Guardrails in AI growth to protect developing nations

Why in the News?

The United Nations General Assembly established a Global Dialogue on AI and an Independent International Scientific Panel on AI, marking the first attempt to create a global scientific body dedicated to this technology. This development has exposed a core tension: AI governance is simultaneously moving toward global coordination and fragmenting into competing national regulatory frameworks. The asymmetry between AI-capable and AI-dependent nations determines who controls both the risks and the benefits of this transition.

What is the current global AI governance landscape and why is it structurally insufficient?

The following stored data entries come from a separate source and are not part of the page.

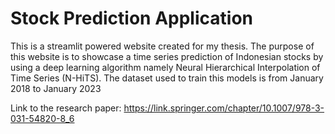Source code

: # Stock Prediction Application

This is a streamlit powered website created for my thesis. The purpose of this website is to showcase a time series prediction of Indonesian stocks by using a deep learning algorithm namely Neural Hierarchical Interpolation of Time Series (N-HiTS). The dataset used to train this models is from January 2018 to January 2023

Link to the research paper: https://link.springer.com/chapter/10.1007/978-3-031-54820-8_6
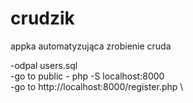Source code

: # crudzik
appka automatyzująca zrobienie cruda


-odpal users.sql \
-go to public - php -S localhost:8000 \
-go to http://localhost:8000/register.php \
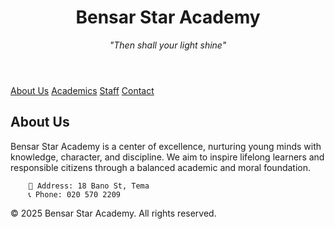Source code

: <!DOCTYPE html>
<html lang="en">
<head>
  <meta charset="UTF-8">
  <meta name="viewport" content="width=device-width, initial-scale=1">
</head>
<body>

  <header>
    <h1>Bensar Star Academy</h1>
    <p><em>"Then shall your light shine"</em></p>
  </header>

  <nav>
    <a href="#about">About Us</a>
    <a href="#academics">Academics</a>
    <a href="#staff">Staff</a>
    <a href="#contact">Contact</a>
  </nav>

  <div class="container">
    <section id="about">
      <h2>About Us</h2>
      <p>Bensar Star Academy is a center of excellence, nurturing young minds with knowledge, character, and discipline. We aim to inspire lifelong learners and responsible citizens through a balanced academic and moral 
foundation.</p>
    </section>
    
        📍 Address: 18 Bano St, Tema 
        📞 Phone: 020 570 2209 
      
  </div>

  <footer>
    &copy; 2025 Bensar Star Academy. All rights reserved.
  </footer>

</body>
</html>


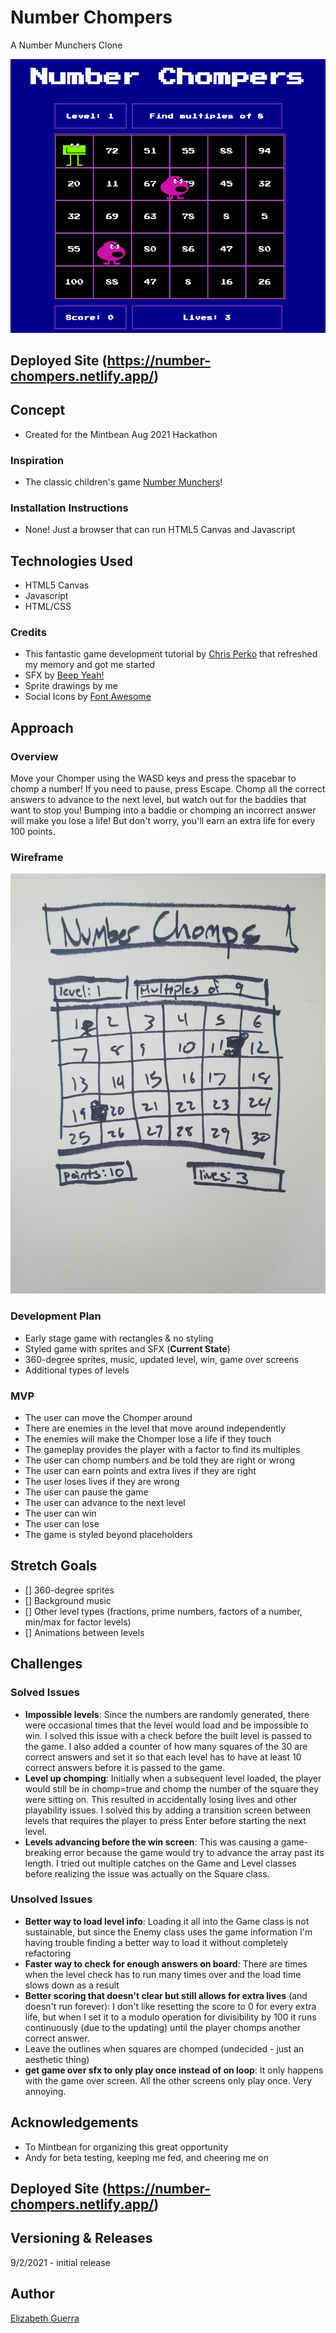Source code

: # Number Chompers
A Number Munchers Clone

<img src="./assets/nums_fullpage.png">

## Deployed Site (https://number-chompers.netlify.app/)

## Concept
- Created for the Mintbean Aug 2021 Hackathon

### Inspiration
- The classic children's game [Number Munchers](https://en.wikipedia.org/wiki/Number_Munchers)!

### Installation Instructions
- None! Just a browser that can run HTML5 Canvas and Javascript

## Technologies Used
- HTML5 Canvas
- Javascript
- HTML/CSS

### Credits
- This fantastic game development tutorial by [Chris Perko](https://youtu.be/3EMxBkqC4z0) that refreshed my memory and got me started
- SFX by [Beep Yeah!](https://beepyeah.itch.io/8-bit-sfx-pack)
- Sprite drawings by me
- Social Icons by [Font Awesome](https://fontawesome.com)

## Approach

### Overview
Move your Chomper using the WASD keys and press the spacebar to chomp a number! If you need to pause, press Escape. Chomp all the correct answers to advance to the next level, but watch out for the baddies that want to stop you! Bumping into a baddie or chomping an incorrect answer will make you lose a life! But don't worry, you'll earn an extra life for every 100 points.

### Wireframe
<img src="./assets/wireframe.jpg">

### Development Plan
- Early stage game with rectangles & no styling
- Styled game with sprites and SFX (**Current State**)
- 360-degree sprites, music, updated level, win, game over screens
- Additional types of levels

### MVP
- The user can move the Chomper around
- There are enemies in the level that move around independently 
- The enemies will make the Chomper lose a life if they touch
- The gameplay provides the player with a factor to find its multiples
- The user can chomp numbers and be told they are right or wrong
- The user can earn points and extra lives if they are right
- The user loses lives if they are wrong
- The user can pause the game
- The user can advance to the next level
- The user can win
- The user can lose
- The game is styled beyond placeholders

## Stretch Goals
- [] 360-degree sprites
- [] Background music
- [] Other level types (fractions, prime numbers, factors of a number, min/max for factor levels)
- [] Animations between levels

## Challenges
### Solved Issues
- **Impossible levels**: Since the numbers are randomly generated, there were occasional times that the level would load and be impossible to win. I solved this issue with a check before the built level is passed to the game. I also added a counter of how many squares of the 30 are correct answers and set it so that each level has to have at least 10 correct answers before it is passed to the game.
- **Level up chomping**: Initially when a subsequent level loaded, the player would still be in chomp=true and chomp the number of the square they were sitting on. This resulted in accidentally losing lives and other playability issues. I solved this by adding a transition screen between levels that requires the player to press Enter before starting the next level.
- **Levels advancing before the win screen**: This was causing a game-breaking error because the game would try to advance the array past its length. I tried out multiple catches on the Game and Level classes before realizing the issue was actually on the Square class.

### Unsolved Issues
- **Better way to load level info**: Loading it all into the Game class is not sustainable, but since the Enemy class uses the game information I'm having trouble finding a better way to load it without completely refactoring
- **Faster way to check for enough answers on board**: There are times when the level check has to run many times over and the load time slows down as a result
- **Better scoring that doesn't clear but still allows for extra lives** (and doesn't run forever): I don't like resetting the score to 0 for every extra life, but when I set it to a modulo operation for divisibility by 100 it runs continuously (due to the updating) until the player chomps another correct answer. 
- Leave the outlines when squares are chomped (undecided - just an aesthetic thing)
- **get game over sfx to only play once instead of on loop**: It only happens with the game over screen. All the other screens only play once. Very annoying.

## Acknowledgements
- To Mintbean for organizing this great opportunity
- Andy for beta testing, keeping me fed, and cheering me on

## Deployed Site (https://number-chompers.netlify.app/)

## Versioning & Releases
9/2/2021 - initial release

## Author
[Elizabeth Guerra](https://elizabeth-guerra.com)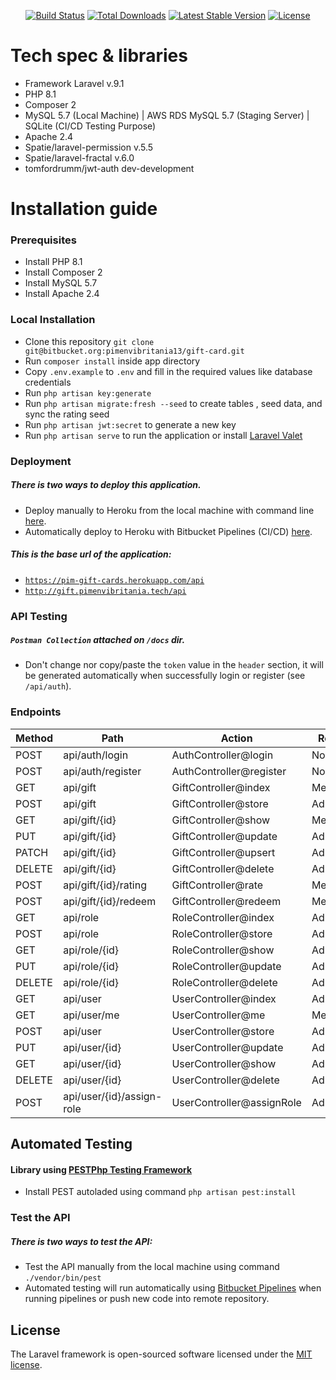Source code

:
<p align="center">
<a href="https://travis-ci.org/laravel/framework"><img src="https://travis-ci.org/laravel/framework.svg" alt="Build Status"></a>
<a href="https://packagist.org/packages/laravel/framework"><img src="https://img.shields.io/packagist/dt/laravel/framework" alt="Total Downloads"></a>
<a href="https://packagist.org/packages/laravel/framework"><img src="https://img.shields.io/packagist/v/laravel/framework" alt="Latest Stable Version"></a>
<a href="https://packagist.org/packages/laravel/framework"><img src="https://img.shields.io/packagist/l/laravel/framework" alt="License"></a>
</p>

# Tech spec & libraries
- Framework Laravel v.9.1
- PHP 8.1
- Composer 2
- MySQL 5.7 (Local Machine) | AWS RDS MySQL 5.7 (Staging Server) | SQLite (CI/CD Testing Purpose)
- Apache 2.4
- Spatie/laravel-permission v.5.5
- Spatie/laravel-fractal v.6.0
- tomfordrumm/jwt-auth dev-development

# Installation guide
### Prerequisites
- Install PHP 8.1
- Install Composer 2
- Install MySQL 5.7
- Install Apache 2.4

### Local Installation
- Clone this repository `git clone git@bitbucket.org:pimenvibritania13/gift-card.git`
- Run `composer install` inside app directory 
- Copy `.env.example` to `.env` and fill in the required values like database credentials
- Run `php artisan key:generate`
- Run `php artisan migrate:fresh --seed` to create tables , seed data, and sync the rating seed
- Run `php artisan jwt:secret` to generate a new key
- Run `php artisan serve` to run the application or install [Laravel Valet](https://laravel.com/docs/9.x/valet)

### Deployment
##### There is two ways to deploy this application.
- Deploy manually to Heroku from the local machine with command line [here](https://devcenter.heroku.com/articles/git).
- Automatically deploy to Heroku with Bitbucket Pipelines (CI/CD) [here](https://bitbucket.org/pimenvibritania13/gift-card/addon/pipelines/home#!/results/17/steps/%7Ba7b77652-8992-4127-8c89-c10d5bf2edc1%7D).

##### This is the base url of the application: 
- [`https://pim-gift-cards.herokuapp.com/api`](https://pim-gift-cards.herokuapp.com/api)
- [`http://gift.pimenvibritania.tech/api`](http://gift.pimenvibritania.tech/api)

### API Testing
##### `Postman Collection` attached on `/docs` dir.
- Don't change nor copy/paste the `token` value in the `header` section, it will be generated automatically when successfully login or register (see `/api/auth`).


### Endpoints
| Method | Path                      | Action                    | Roles |
|--------|---------------------------|---------------------------|-------|
| POST   | api/auth/login            | AuthController@login      | None  |
| POST   | api/auth/register         | AuthController@register   | None  |
| GET    | api/gift                  | GiftController@index      | Member|
| POST   | api/gift                  | GiftController@store      | Admin |
| GET    | api/gift/{id}             | GiftController@show       | Member|
| PUT    | api/gift/{id}             | GiftController@update     | Admin |
| PATCH  | api/gift/{id}             | GiftController@upsert     | Admin |
| DELETE | api/gift/{id}             | GiftController@delete     | Admin |
| POST   | api/gift/{id}/rating      | GiftController@rate       | Member|
| POST   | api/gift/{id}/redeem      | GiftController@redeem     | Member|
| GET    | api/role                  | RoleController@index      | Admin |
| POST   | api/role                  | RoleController@store      | Admin |
 | GET    | api/role/{id}             | RoleController@show       | Admin |
| PUT    | api/role/{id}             | RoleController@update     | Admin |
| DELETE | api/role/{id}             | RoleController@delete     | Admin |
| GET    | api/user                  | UserController@index      | Admin |
| GET    | api/user/me               | UserController@me         | Member|
| POST   | api/user                  | UserController@store      | Admin |
| PUT    | api/user/{id}             | UserController@update     | Admin |
| GET    | api/user/{id}             | UserController@show       | Admin |
| DELETE | api/user/{id}             | UserController@delete     | Admin |
| POST   | api/user/{id}/assign-role | UserController@assignRole | Admin |

## Automated Testing
#### Library using [PESTPhp Testing Framework](https://pestphp.com/)
- Install PEST autoladed using command `php artisan pest:install` 
### Test the API
##### There is two ways to test the API:
- Test the API manually from the local machine using command `./vendor/bin/pest`
- Automated testing will run automatically using [Bitbucket Pipelines](https://bitbucket.org/pimenvibritania13/gift-card/addon/pipelines/home#!/results/23/steps/%7B07305ff9-3c7f-4388-a2e6-5485e3d5655d%7D) when running pipelines or push new code into remote repository.
## License
The Laravel framework is open-sourced software licensed under the [MIT license](https://opensource.org/licenses/MIT).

  1. Parallel and voluntary structures: Most existing frameworks have voluntary participation, varying legal force, and focus on specific aspects, safety, ethics, or standards, with no common binding floor.
  2. EU AI Act 2024: The most comprehensive binding framework to date. It prioritises safe, transparent, non-discriminatory, and environmentally friendly AI. Its extraterritorial reach is limited to EU-market participants.
  3. UN Global Dialogue on AI: UNGA invited every country to participate. An Independent Scientific Panel makes periodic assessments to inform the Dialogue. It lacks enforcement authority.
  4. Annual global AI summits: The most recent edition was held in New Delhi in February 2025. Outcomes remain consultative and have not produced enforceable international agreements.
  5. Regulatory fragmentation: Each country developing its own framework forces companies to satisfy differing requirements across geographies, creating pressure to favour permissive jurisdictions.
  6. Innovation slowdown risk: Companies may roll out services only in regulatory-friendly markets, deepening access inequality for developing nations.

What makes global AI governance necessary?

  1. Cross-border technology: AI systems operate across jurisdictions and affect multiple countries simultaneously.
  2. Regulatory fragmentation: Different national regulations increase compliance costs and slow innovation.
  3. Unequal regulatory capacity: Many developing countries lack the expertise and institutions needed to regulate AI effectively.
  4. Global public impact: AI influences economic growth, governance, healthcare, education, and security.
  5. Need for common standards: Shared principles can improve safety, interoperability, and trust.

How does regulatory fragmentation produce asymmetric harm for developing nations?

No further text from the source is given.